Вот только для чего. Удивить тем, что жив? Ни ему, ни им этого удивления не нужно. Рассказать, что произошло с ним за эти двадцать лет? Этого нельзя рассказать, да он и не сможет об этом рассказывать, чисто физически не сможет, на каком-нибудь месте обязательно сдадут нервы, и он сорвется на припадок. Прошлым не поделишься. Оно должно остаться только с ним, и никакой Гюнтер тут ни при чем. Университетские друзья, коллеги... Сгорело и быльем поросло.
* * *
Кому и правда можно позвонить — так это матери Кантора. Вон где огни города показались — далеко справа. Здесь, наверное, поля. Нет, даже ей звонить бессмысленно. Что сказать? «Я видел, как был убит ваш сын?» Радость невелика, да это и неправда, он не видел этого. «Ваш сын погиб, спасая меня?» Это все равно, что «вашего сына убили вместо меня». Или — «я друг вашего сына, он был героем». Да, Кантор был героем. Каждый, кто воевал на Валентине, — герой, но зачем это его матери? Нет, Хед Холл, в этом мире все устроилось без тебя, и ничего ни для кого не изменят твои свидетельства с того света. Сказано — пусть мертвые сами хоронят своих мертвецов, сказано обо мне, подумал Холл, вот я и буду хоронить своих мертвецов, у меня их достаточно. Собственно, он так решил еще в Герате. Майор Абрахам, двухметровый красавец-негр, свежеиспеченный поклонник Витрувия и Брейгеля, спрашивал: «Ну что, профессор, как вернетесь, всех соберете — и учителей, и учеников?» И Холл отвечал: «Никого собирать не буду». Кончился тот срок, когда им еще было что друг другу сказать.

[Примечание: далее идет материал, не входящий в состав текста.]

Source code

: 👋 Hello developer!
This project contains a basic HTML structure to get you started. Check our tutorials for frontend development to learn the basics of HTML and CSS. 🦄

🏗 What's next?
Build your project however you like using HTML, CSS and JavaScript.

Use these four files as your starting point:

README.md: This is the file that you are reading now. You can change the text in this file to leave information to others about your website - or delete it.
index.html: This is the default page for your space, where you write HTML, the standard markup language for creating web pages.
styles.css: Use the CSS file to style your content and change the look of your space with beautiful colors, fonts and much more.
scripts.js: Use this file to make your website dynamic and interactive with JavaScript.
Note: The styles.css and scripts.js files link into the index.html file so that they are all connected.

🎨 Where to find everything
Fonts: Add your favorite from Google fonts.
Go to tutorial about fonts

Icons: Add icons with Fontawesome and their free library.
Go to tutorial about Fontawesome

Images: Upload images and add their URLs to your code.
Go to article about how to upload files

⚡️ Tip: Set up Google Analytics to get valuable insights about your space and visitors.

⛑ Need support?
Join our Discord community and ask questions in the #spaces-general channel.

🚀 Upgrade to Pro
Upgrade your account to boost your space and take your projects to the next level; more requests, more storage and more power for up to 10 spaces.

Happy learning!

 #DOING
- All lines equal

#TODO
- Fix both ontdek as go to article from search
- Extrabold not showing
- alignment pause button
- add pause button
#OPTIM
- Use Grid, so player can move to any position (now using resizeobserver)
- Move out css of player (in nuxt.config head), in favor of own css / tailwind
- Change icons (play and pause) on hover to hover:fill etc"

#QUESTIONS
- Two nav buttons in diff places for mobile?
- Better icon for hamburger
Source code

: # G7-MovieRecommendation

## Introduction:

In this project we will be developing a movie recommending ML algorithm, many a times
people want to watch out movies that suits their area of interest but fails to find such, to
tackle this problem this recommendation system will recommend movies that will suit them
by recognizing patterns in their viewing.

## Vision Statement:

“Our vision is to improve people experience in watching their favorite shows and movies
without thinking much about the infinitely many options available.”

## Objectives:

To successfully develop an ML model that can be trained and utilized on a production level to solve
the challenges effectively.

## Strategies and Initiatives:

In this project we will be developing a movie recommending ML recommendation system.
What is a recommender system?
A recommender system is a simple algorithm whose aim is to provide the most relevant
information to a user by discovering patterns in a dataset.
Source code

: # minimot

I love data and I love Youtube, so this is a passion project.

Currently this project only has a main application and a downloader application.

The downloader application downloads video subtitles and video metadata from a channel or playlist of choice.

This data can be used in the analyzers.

Кстати, вот она, схема маршрута.. Холл развернул сложенный вчетверо лист и пристроил на руле, кося в карту одним глазом. Зачем-то ему придумали крюк через Вроцлав, Густу, потом Прага, потом Брно — господи, когда-то в Брно они с Гюнтером умоляли Анну выпить с ними хоть полстакана пива, — затем Нитра, а оттуда, по пути дунайского тракта, прямая автострада до Варны. В его распоряжении трое с лишним суток. Ни много, ни мало. А сколько продержат до перехода через Окно? Тоже будет, наверное, разговоров. Что, интересно, станет с этой машиной? Кто следующий и куда поедет на ней?